Multimodal

Vision Language Models (VLM)

Bridging the gap between sight and language: How models like GPT-4V and LLaVA understand and reason about images.

Seeing is Believing

Vision Language Models (VLMs) combine a vision encoder (like ViT) with a language model (LLM) to perform tasks that require understanding both modalities. They can analyze photos, read charts, solve math problems from screenshots, and caption complex scenes.

Architecture: The Projector

The magic of a VLM lies in how it connects image data to text data. This is done via a Multimodal Projector.

  • Vision Encoder: (e.g., CLIP-ViT) Breaks the image into patches and converts them into embeddings.
  • Projector (Adapter): A simple neural layer (Linear or MLP) that translates these "image embeddings" into "token embeddings" that the LLM understands.
  • Language Model: The LLM treats these translated image tokens just like text words, allowing it to "read" the image.
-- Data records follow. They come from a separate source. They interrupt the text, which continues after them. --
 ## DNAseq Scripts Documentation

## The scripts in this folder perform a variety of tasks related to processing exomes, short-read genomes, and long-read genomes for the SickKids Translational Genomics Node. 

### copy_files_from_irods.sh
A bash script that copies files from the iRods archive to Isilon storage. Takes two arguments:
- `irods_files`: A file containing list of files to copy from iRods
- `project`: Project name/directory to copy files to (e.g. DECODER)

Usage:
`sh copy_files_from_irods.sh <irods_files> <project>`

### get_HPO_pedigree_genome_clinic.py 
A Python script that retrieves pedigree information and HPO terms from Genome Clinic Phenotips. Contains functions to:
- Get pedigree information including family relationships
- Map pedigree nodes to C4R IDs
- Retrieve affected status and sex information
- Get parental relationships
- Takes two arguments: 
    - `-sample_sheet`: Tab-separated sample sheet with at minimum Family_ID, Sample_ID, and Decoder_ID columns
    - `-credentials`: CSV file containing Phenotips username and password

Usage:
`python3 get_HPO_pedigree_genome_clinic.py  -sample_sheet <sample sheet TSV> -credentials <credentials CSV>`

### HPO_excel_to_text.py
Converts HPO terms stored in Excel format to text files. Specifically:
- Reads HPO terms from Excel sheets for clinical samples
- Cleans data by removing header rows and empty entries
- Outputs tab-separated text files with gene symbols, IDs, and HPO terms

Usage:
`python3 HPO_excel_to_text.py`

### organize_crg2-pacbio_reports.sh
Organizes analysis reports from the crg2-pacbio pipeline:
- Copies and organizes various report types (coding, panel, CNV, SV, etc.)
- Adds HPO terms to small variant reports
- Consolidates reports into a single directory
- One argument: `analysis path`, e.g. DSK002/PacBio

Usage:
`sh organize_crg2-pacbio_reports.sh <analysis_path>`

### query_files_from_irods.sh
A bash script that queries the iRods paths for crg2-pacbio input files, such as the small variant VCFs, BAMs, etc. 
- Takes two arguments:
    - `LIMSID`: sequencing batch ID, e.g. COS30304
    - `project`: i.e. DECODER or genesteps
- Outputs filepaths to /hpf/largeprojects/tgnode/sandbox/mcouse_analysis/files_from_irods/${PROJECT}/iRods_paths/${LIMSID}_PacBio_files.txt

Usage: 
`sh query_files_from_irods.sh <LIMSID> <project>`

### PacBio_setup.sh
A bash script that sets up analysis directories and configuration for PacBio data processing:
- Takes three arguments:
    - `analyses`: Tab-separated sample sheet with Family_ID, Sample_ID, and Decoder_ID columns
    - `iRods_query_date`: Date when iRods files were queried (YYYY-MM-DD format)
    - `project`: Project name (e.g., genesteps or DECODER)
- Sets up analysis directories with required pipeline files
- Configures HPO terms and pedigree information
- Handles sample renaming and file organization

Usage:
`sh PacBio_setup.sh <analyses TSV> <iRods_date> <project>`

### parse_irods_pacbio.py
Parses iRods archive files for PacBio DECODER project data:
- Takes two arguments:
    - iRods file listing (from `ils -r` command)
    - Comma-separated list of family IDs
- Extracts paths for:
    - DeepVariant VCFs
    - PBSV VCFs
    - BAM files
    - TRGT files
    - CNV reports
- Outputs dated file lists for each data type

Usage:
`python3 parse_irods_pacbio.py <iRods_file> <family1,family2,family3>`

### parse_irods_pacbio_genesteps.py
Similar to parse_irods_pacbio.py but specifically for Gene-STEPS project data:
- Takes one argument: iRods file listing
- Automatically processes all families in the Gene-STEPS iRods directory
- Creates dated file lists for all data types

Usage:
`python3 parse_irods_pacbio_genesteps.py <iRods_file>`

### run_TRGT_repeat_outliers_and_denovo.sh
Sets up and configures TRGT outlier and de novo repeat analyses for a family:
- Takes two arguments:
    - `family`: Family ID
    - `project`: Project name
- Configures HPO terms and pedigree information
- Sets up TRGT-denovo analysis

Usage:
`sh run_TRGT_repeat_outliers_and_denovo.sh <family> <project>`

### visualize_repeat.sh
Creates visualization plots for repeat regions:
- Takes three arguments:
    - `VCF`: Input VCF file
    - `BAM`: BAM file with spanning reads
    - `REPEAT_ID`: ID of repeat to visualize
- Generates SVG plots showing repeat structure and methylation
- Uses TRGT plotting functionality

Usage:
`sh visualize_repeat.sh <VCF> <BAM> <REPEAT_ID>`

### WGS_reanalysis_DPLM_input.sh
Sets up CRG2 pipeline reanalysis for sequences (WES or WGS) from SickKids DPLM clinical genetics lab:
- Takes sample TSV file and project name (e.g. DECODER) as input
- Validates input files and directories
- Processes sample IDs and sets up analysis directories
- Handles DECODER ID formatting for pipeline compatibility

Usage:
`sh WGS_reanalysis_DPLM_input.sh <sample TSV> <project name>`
LLaVA: Large Language and Vision Assistant

LLaVA is the leading open-source architecture for VLMs. It connects a CLIP vision encoder to Llama/Vicuna using a simple projection layer, trained on visual instruction data.

Implementation: Running a VLM

Using the transformers library to perform Visual Question Answering (VQA) with LLaVA:

from transformers import LlavaNextProcessor, LlavaNextForConditionalGeneration
import torch
from PIL import Image
import requests

# 1. Load Model
model_id = "llava-hf/llava-v1.6-mistral-7b-hf"
processor = LlavaNextProcessor.from_pretrained(model_id)
model = LlavaNextForConditionalGeneration.from_pretrained(
    model_id, 
    torch_dtype=torch.float16, 
    low_cpu_mem_usage=True
) 
model.to("cuda")

# 2. Load Image
url = "https://github.com/haotian-liu/LLaVA/blob/main/images/view.jpg?raw=true"
image = Image.open(requests.get(url, stream=True).raw)

# 3. Prompt the Model
prompt = "[INST] \nWhat is shown in this image and what time of day is it? [/INST]"
inputs = processor(prompt, image, return_tensors="pt").to("cuda")

# 4. Generate Response
output = model.generate(**inputs, max_new_tokens=100)
print(processor.decode(output[0], skip_special_tokens=True))

Capabilities & Limitations

OCR & Reasoning

Can read text in images and perform math or coding tasks based on it.

Spatial Hallucination

VLMs often struggle with precise counting or identifying exact spatial coordinates (left/right) of objects.